- Exercise
Track down every line below that holds "منبع" and copy it.

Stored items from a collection
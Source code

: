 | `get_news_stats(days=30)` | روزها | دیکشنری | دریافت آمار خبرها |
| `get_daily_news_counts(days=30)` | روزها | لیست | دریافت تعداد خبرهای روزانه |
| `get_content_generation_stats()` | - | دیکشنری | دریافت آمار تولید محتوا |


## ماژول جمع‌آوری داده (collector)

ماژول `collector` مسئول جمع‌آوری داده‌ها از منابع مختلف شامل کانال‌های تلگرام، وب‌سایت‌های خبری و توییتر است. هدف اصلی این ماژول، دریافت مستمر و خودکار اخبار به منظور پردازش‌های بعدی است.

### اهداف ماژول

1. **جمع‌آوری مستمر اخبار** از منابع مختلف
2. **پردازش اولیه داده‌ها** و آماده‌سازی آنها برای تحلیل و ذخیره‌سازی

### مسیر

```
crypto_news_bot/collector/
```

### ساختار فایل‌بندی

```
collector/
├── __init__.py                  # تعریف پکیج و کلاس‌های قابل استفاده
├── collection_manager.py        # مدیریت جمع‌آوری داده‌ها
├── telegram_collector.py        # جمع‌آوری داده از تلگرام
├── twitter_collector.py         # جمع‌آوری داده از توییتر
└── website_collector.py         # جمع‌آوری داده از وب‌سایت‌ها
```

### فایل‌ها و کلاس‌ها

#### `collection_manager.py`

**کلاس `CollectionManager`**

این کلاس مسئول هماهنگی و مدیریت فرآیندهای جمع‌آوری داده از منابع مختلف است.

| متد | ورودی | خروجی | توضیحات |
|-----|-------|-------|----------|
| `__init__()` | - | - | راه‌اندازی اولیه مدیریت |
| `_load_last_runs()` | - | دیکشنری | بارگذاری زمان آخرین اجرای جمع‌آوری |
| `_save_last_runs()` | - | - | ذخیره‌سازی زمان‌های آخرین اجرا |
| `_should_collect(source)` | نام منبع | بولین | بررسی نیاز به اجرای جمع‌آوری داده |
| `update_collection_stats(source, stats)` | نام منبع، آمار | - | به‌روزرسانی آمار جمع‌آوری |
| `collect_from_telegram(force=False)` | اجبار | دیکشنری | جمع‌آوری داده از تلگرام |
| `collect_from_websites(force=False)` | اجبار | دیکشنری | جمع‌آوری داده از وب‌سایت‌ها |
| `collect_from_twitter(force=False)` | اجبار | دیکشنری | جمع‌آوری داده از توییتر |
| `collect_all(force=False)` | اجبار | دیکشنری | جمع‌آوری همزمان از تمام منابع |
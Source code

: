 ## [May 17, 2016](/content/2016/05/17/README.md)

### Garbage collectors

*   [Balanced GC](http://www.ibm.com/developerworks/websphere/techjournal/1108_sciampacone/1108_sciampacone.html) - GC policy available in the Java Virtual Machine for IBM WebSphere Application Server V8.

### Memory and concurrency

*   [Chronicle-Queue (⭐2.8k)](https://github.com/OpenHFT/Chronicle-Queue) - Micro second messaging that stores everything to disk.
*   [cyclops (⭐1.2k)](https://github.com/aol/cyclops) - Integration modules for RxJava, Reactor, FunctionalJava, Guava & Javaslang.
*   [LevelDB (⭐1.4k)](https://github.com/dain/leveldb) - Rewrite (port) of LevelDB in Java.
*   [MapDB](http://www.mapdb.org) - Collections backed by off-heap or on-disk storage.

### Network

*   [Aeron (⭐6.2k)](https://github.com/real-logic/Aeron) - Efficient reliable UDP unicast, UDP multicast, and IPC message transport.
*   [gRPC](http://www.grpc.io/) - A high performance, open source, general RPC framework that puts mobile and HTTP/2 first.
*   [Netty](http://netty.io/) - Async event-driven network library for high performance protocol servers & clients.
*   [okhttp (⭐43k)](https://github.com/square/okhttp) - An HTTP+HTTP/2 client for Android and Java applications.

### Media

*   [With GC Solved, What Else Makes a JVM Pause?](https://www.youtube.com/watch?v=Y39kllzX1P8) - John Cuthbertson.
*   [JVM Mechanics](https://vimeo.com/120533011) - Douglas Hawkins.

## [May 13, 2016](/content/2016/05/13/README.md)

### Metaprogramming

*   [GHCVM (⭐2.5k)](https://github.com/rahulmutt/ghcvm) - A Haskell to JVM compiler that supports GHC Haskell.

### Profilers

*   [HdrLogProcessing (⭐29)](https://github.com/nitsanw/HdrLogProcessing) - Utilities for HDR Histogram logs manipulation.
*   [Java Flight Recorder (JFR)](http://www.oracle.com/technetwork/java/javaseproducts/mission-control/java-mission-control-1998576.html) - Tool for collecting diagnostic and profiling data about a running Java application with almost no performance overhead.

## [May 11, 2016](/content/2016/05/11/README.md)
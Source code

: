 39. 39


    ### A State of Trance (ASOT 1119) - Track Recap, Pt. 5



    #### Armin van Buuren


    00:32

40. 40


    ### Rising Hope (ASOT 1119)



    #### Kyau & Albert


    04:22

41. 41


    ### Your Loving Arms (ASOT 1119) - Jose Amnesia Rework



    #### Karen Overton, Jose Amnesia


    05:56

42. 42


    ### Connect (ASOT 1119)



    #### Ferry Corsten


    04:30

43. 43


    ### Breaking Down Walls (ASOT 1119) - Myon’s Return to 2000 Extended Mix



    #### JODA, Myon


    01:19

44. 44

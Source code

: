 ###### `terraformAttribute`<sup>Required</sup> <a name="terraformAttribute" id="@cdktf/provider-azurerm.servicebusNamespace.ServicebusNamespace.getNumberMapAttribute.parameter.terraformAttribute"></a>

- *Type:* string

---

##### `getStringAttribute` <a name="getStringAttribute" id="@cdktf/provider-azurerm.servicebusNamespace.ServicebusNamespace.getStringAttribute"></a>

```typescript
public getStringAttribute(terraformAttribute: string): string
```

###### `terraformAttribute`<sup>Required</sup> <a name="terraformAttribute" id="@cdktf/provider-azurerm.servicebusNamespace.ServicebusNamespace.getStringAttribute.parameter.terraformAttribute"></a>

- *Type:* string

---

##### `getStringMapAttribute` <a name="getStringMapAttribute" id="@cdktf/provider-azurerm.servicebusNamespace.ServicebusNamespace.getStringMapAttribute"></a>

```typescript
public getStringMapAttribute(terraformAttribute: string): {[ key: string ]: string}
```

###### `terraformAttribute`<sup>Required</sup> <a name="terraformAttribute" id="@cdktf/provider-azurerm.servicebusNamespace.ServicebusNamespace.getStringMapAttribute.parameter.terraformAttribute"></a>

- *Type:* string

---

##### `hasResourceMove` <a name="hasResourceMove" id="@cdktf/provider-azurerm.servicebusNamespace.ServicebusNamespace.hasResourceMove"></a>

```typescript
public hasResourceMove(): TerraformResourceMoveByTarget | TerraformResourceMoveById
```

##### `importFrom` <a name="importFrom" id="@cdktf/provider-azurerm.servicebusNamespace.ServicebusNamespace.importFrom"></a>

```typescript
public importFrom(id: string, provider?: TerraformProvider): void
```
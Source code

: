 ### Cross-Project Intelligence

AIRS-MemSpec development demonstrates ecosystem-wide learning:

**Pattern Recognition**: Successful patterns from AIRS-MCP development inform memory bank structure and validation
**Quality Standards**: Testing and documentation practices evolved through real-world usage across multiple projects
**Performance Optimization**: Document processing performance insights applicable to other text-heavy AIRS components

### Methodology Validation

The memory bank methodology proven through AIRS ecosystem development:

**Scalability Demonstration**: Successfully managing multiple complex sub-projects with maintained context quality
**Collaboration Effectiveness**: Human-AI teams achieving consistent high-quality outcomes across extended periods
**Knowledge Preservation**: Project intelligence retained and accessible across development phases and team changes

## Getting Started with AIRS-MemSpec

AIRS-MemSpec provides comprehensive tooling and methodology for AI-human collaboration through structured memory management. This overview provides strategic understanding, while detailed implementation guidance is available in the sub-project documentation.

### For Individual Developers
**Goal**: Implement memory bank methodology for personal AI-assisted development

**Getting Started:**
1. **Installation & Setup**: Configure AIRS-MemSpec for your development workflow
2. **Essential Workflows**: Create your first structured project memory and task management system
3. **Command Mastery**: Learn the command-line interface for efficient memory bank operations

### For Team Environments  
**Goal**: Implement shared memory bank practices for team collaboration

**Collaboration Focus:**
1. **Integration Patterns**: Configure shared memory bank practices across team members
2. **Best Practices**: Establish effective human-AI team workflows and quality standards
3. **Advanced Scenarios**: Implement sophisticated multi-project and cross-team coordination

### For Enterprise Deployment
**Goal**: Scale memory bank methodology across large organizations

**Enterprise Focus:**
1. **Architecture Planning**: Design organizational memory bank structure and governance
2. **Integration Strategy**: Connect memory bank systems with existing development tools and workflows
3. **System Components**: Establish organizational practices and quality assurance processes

- The answer
| `_should_collect(source)` | نام منبع | بولین | بررسی نیاز به اجرای جمع‌آوری داده |
| `update_collection_stats(source, stats)` | نام منبع، آمار | - | به‌روزرسانی آمار جمع‌آوری |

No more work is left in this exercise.